Type: | Package |
Title: | Process the Apache Web Server Log Files |
Version: | 0.2.3 |
Date: | 2018-07-18 |
Author: | Diogo Silveira Mendonca |
Maintainer: | Diogo Silveira Mendonca <diogosmendonca@gmail.com> |
Description: | Provides capabilities to process Apache HTTPD Log files.The main functionalities are to extract data from access and error log files to data frames. |
License: | LGPL-3 | file LICENSE |
URL: | https://github.com/diogosmendonca/ApacheLogProcessor |
BugReports: | https://github.com/diogosmendonca/ApacheLogProcessor/issues |
Imports: | foreach, parallel, doParallel, utils, stringr |
RoxygenNote: | 6.0.1 |
NeedsCompilation: | no |
Packaged: | 2018-07-19 02:09:54 UTC; 09513592740 |
Repository: | CRAN |
Date/Publication: | 2018-07-19 07:30:08 UTC |
Apache log combined file example.
Description
A set of 12 log lines in Apache Log Combined Format
Format
LogFormat "%h %l %u %t \"%r\" %>s %b \"%{Referer}i\" \"%{User-Agent}i\"" combined
Source
Apache log common file example.
Description
A set of 12 log lines in Apache Log Common Format
Format
LogFormat "%h %l %u %t \"%r\" %>s %b\" common
Source
Clear a list of URLs according parameters.
Description
Clear a list of URLs according parameters.
Usage
clear.urls(urls, remove_http_method = TRUE, remove_http_version = TRUE,
remove_params_inside_url = TRUE, remove_query_string = TRUE)
Arguments
urls |
list of URLs |
remove_http_method |
boolean. If the http method will be removed from the urls. |
remove_http_version |
booelan. If the http version will be removed from the urls. |
remove_params_inside_url |
boolean.

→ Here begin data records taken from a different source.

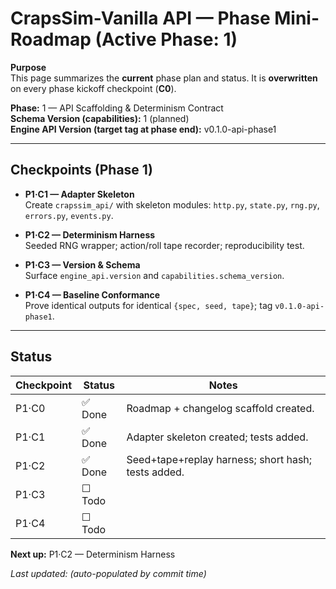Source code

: # CrapsSim-Vanilla API — Phase Mini-Roadmap (Active Phase: 1)

**Purpose**  
This page summarizes the **current** phase plan and status. It is **overwritten** on every phase kickoff checkpoint (**C0**).

**Phase:** 1 — API Scaffolding & Determinism Contract  
**Schema Version (capabilities):** 1 (planned)  
**Engine API Version (target tag at phase end):** v0.1.0-api-phase1

---

## Checkpoints (Phase 1)

- **P1·C1 — Adapter Skeleton**  
  Create `crapssim_api/` with skeleton modules:
  `http.py`, `state.py`, `rng.py`, `errors.py`, `events.py`.

- **P1·C2 — Determinism Harness**  
  Seeded RNG wrapper; action/roll tape recorder; reproducibility test.

- **P1·C3 — Version & Schema**  
  Surface `engine_api.version` and `capabilities.schema_version`.

- **P1·C4 — Baseline Conformance**  
  Prove identical outputs for identical `{spec, seed, tape}`; tag `v0.1.0-api-phase1`.

---

## Status

| Checkpoint | Status  | Notes |
|------------|---------|-------|
| P1·C0      | ✅ Done | Roadmap + changelog scaffold created. |
| P1·C1      | ✅ Done | Adapter skeleton created; tests added. |
| P1·C2      | ✅ Done | Seed+tape+replay harness; short hash; tests added. |
| P1·C3      | ☐ Todo  |  |
| P1·C4      | ☐ Todo  |  |

**Next up:** P1·C2 — Determinism Harness

_Last updated: (auto-populated by commit time)_
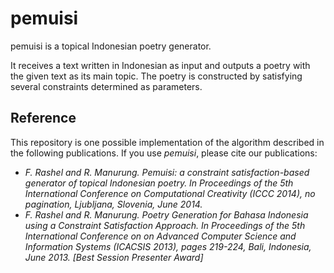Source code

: # pemuisi
pemuisi is a topical Indonesian poetry generator.

It receives a text written in Indonesian as input and outputs a poetry with the given text as its main topic.
The poetry is constructed by satisfying several constraints determined as parameters.

## Reference
This repository is one possible implementation of the algorithm described in the following publications.
If you use *pemuisi*, please cite our publications:
- _F. Rashel and R. Manurung. Pemuisi: a constraint satisfaction-based generator of topical Indonesian poetry. In Proceedings of the 5th International Conference on Computational Creativity (ICCC 2014), no pagination, Ljubljana, Slovenia, June 2014._
- _F. Rashel and R. Manurung. Poetry Generation for Bahasa Indonesia using a Constraint Satisfaction Approach. In Proceedings of the 5th International Conference on on Advanced Computer Science and Information Systems (ICACSIS 2013), pages 219-224, Bali, Indonesia, June 2013. [Best Session Presenter Award]_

If the parameters inside the URL, commonly used in REST web services, will be removed from the urls. |
remove_query_string |
boolean. If the query string will be removed from the urls. |
Value
a vector with the urls cleaned
Author(s)
Diogo Silveira Mendonca
Examples
#Load the path to the log file
path_combined = system.file("examples", "access_log_combined.txt", package = "ApacheLogProcessor")

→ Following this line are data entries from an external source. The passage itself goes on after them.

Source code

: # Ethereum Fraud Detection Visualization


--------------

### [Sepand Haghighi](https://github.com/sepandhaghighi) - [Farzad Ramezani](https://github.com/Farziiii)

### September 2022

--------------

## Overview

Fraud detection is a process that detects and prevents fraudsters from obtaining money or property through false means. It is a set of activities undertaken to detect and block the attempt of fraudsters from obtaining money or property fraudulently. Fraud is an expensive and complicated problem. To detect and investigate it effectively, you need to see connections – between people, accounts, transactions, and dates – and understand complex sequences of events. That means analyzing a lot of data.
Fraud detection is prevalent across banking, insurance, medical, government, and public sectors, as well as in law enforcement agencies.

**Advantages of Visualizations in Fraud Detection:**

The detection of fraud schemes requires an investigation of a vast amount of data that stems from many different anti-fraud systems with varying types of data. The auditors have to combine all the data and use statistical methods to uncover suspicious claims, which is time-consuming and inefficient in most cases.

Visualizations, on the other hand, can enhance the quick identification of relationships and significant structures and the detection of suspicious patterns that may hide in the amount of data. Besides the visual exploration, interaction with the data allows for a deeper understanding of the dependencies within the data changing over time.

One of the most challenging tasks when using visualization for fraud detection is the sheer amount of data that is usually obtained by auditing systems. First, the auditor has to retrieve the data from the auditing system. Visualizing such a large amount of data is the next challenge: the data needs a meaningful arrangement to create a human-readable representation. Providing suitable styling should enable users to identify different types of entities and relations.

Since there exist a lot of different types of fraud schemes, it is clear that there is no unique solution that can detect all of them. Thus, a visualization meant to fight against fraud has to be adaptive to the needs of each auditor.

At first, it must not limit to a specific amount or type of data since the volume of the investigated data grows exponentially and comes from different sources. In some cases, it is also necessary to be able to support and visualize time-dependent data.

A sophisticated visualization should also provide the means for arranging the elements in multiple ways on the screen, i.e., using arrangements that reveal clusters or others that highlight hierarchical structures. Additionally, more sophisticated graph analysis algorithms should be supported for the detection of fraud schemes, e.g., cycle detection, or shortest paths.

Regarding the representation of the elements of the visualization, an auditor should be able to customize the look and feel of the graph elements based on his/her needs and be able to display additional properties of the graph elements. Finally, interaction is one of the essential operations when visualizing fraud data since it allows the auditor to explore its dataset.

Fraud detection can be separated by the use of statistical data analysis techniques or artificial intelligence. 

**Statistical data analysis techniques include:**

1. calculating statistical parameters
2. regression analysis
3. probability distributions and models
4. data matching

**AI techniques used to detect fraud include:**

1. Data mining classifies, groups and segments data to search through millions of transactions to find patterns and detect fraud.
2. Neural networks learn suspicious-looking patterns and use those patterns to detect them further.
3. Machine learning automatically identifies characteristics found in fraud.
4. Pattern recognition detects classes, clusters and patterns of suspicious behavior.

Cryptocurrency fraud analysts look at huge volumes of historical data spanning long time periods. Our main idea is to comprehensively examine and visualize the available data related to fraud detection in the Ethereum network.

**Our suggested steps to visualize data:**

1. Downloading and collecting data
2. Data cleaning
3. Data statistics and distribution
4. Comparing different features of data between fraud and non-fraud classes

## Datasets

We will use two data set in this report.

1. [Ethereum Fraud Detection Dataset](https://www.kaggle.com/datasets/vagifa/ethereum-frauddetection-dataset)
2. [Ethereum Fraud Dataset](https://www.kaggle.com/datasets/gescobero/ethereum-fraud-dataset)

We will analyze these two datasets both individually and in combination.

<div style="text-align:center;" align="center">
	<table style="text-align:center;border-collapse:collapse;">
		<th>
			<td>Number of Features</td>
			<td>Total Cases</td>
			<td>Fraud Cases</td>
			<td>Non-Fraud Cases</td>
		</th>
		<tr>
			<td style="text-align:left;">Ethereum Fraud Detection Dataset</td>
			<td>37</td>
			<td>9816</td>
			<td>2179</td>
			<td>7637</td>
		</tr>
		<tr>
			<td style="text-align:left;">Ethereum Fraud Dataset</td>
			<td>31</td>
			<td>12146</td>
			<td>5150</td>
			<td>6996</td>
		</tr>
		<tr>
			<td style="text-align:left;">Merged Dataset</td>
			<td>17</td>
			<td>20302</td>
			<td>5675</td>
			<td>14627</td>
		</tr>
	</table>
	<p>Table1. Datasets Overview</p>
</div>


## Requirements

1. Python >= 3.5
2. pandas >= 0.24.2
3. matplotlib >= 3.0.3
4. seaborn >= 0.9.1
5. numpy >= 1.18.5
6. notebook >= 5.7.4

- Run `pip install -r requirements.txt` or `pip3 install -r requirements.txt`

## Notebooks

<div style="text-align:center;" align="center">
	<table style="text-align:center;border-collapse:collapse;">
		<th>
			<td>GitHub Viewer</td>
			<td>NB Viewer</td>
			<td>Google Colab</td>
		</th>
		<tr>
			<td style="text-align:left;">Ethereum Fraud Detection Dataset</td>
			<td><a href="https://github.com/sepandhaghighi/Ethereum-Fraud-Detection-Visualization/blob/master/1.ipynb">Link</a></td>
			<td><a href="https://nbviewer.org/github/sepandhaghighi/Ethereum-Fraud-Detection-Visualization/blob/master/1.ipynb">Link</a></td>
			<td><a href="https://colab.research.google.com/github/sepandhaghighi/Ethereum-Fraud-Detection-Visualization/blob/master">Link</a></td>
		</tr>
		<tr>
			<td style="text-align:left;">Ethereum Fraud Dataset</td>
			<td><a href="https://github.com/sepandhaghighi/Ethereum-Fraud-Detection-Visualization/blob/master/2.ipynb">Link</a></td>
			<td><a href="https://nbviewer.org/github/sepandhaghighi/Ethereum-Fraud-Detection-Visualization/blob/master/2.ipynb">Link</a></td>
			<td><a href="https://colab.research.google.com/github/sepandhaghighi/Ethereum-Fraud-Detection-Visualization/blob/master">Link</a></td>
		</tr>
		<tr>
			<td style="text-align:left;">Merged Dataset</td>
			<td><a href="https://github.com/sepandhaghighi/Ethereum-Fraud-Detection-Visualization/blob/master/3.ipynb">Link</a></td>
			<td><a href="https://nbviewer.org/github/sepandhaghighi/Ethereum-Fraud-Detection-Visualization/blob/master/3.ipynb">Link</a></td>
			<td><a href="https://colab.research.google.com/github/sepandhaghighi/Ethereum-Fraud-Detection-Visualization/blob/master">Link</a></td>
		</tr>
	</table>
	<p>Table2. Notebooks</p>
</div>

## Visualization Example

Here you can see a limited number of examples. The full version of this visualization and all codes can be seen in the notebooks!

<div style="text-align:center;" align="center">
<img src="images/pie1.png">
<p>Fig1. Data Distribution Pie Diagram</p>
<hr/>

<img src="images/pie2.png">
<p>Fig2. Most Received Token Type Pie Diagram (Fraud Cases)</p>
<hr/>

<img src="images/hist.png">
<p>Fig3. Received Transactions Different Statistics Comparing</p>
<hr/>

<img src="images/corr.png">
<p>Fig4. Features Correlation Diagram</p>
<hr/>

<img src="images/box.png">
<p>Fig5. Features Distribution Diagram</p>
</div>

#Read a log file with combined format and return it in a data frame
df1 = read.apache.access.log(path_combined)
#Clear the urls
urls <- clear.urls(df1$url)
#Clear the urls but do not remove query strings
urlsWithQS <- clear.urls(df1$url, remove_query_string = FALSE)
#Load a log which the urls have parameters inside
path2 = system.file("examples",
"access_log_with_params_inside_url.txt", package = "ApacheLogProcessor")
#Read a log file with combined format and return it in a data frame
df2 = read.apache.access.log(path2, format = "common")
#Clear the urls with parameters inside
urls2 <- clear.urls(df2$url)
Extract from the data frame with the access log the urls query strings parameters and values.
Description
The function supports multivalued parameters, but does not support parameters inside urls yet.
Usage
get.url.params(dfLog)
Arguments
dfLog |
a dataframe with the access log. Can be load with read.apache.access.log or read.multiple.apache.access.log. |
Value
a structure of data frames with query strings parameters for each url of the log
Author(s)
Diogo Silveira Mendonca
Examples
#Load a log which the urls have query strings
path = system.file("examples", "access_log_with_query_string.log", package = "ApacheLogProcessor")
#Read a log file with combined format and return it in a data frame
df = read.apache.access.log(path, format = "common")
#Clear the urls with parameters inside
params <- get.url.params(df)
Parses PHP mesages and store its parts in a data frame that contains level, message, file, line number and referer.
Description
Parses PHP mesages and store its parts in a data frame that contains level, message, file, line number and referer.
Usage
parse.php.msgs(dfErrorLog)
Arguments
dfErrorLog |
Error log load with the read.apache.error.log or read.multiple.apache.error.log functions. |
Value
a data frame with PHP error message split in parts.
Examples
#Loads the path of the erro log
path <- system.file("examples", "error_log.log", package = "ApacheLogProcessor")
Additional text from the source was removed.